1. Introduction
Vehicle occupant detection technology is used in a wide range of applications. In the area of vehicle active safety, it can help vehicles achieve automatic emergency braking, collision warning, and other functions. When passengers are detected in the car, the car system will automatically adjust the braking distance and force to avoid or reduce injuries caused by crashes. In the area of vehicle passive safety, vehicle occupant detection technology can assist the vehicle system in adjusting the force and angle of airbags to better protect passengers’ heads and chests. Furthermore, this technology can also be used to realize the functions of automatic seat adjustment and automatic air conditioning temperature adjustment, improving the comfort of passengers. With the continuous development of autonomous driving technology, it will play a more important role in the field of automotive safety [
1]. By working with other vehicle systems, it can more accurately estimate the status and needs of passengers, thereby achieving a more intelligent and personalized driving experience.
Currently, there are two main ways of conducting vehicle occupant detection: contact and non-contact. Contact methods for detecting vehicle occupants mainly involve installing sensors on the seats to detect whether the seats are occupied. For example, pressure sensors can be installed in a logical position on the seat [
2,
3,
4,
5,
6]. Pressure sensors mainly convert pressure signals into voltage signals that carry pressure information according to certain conversion rules, e.g., detecting the passenger weight, pressure, and acceleration information, and then inferring whether there is a stranded target in the vehicle based on logic. When it is determined that there are stranded people in the vehicle, a warning will be sent through communication between the vehicle and the mobile phone for a timely reminder to avoid the tragedy. However, there are some loopholes in this method, such as the pressure sensors not being suitable for installation on vehicle seats or not being able to distinguish the difference between a passenger and a heavy object placed on the seat, among other things. A method based on electric field or capacitance induction [
7,
8,
9,
10] uses the electrical shielding effect to solve the above problems [
11], but it is more sensitive to vehicle vibration and easily causes false alarms.
Non-contact methods for detecting occupants in vehicles mainly utilize optical systems and electromagnetic waves to determine whether there are any passengers left inside the vehicle. The occupant detection method based on optical sensors that is used to detect the number of passengers, which also involves installing an artificial intelligence camera in the car [
12,
13,
14], is a feasible solution. There is already advanced technology designed to achieve target detection with cameras. However, camera sensors rely heavily on light and are unable to perform well when there is a significant change in light levels. Additionally, with the increasing emphasis on personal privacy, this scheme is not suitable for promotion in such a private space inside a car. One study [
15] proposes a method that combines deep learning and thermal imaging. Thermal imaging pictures are used as the input for the convolutional neural network to obtain a high-precision passenger counting result. However, the cost of using this sensor is high, and it is very sensitive to changes in vehicle temperature.
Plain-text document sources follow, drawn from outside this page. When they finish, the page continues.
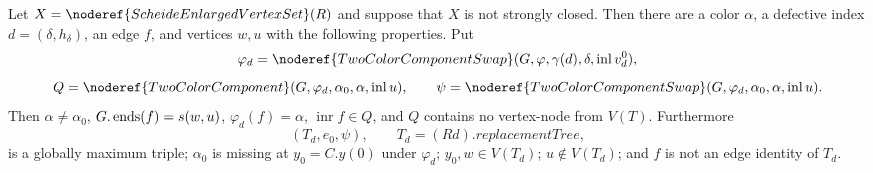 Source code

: \begin{helper}
Let $X=\noderef{ScheideEnlargedVertexSet}(R)$ and suppose that $X$ is not
strongly closed.  Then there are a color $\alpha$, a defective index
$d=(\delta,h_\delta)$, an edge $f$, and vertices $w,u$ with the following
properties.  Put
\[
 \varphi_d=\noderef{TwoColorComponentSwap}
 (G,\varphi,\gamma(d),\delta,\operatorname{inl}v^0_d),
\]
\[
 Q=\noderef{TwoColorComponent}
 (G,\varphi_d,\alpha_0,\alpha,\operatorname{inl}u),\qquad
 \psi=\noderef{TwoColorComponentSwap}
 (G,\varphi_d,\alpha_0,\alpha,\operatorname{inl}u).
\]
Then $\alpha\ne\alpha_0$, $G.\mathop{\rm ends}(f)=s(w,u)$,
$\varphi_d(f)=\alpha$, $\operatorname{inr}f\in Q$, and $Q$ contains no
vertex-node from $V(T)$.  Furthermore
\[
 (T_d,e_0,\psi),\qquad T_d=(R d).\mathit{replacementTree},
\]
is a globally maximum triple; $\alpha_0$ is missing at $y_0=C.y(0)$
under $\varphi_d$; $y_0,w\in V(T_d)$; $u\notin V(T_d)$; and $f$ is not
an edge identity of $T_d$.
\end{helper}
The test results exhibit some inaccuracies between the detection results and the experimental conclusions obtained in an ideal environment, and they may not be able to detect passengers in the car when the internal temperature is high.
Compared to the above methods, using radar systems as sensors for occupant detection in vehicles has the following advantages:
Unaffected by light: Radar systems utilize electromagnetic waves for detection, allowing them to operate normally regardless of light intensity, even in environments with no light. However, cameras rely on light, and their detection effectiveness may be impacted in conditions of insufficient or excessive light.
Strong penetrability: Radar systems can penetrate through some non-metallic materials, such as clothing and blankets, enabling the detection of occluded occupants.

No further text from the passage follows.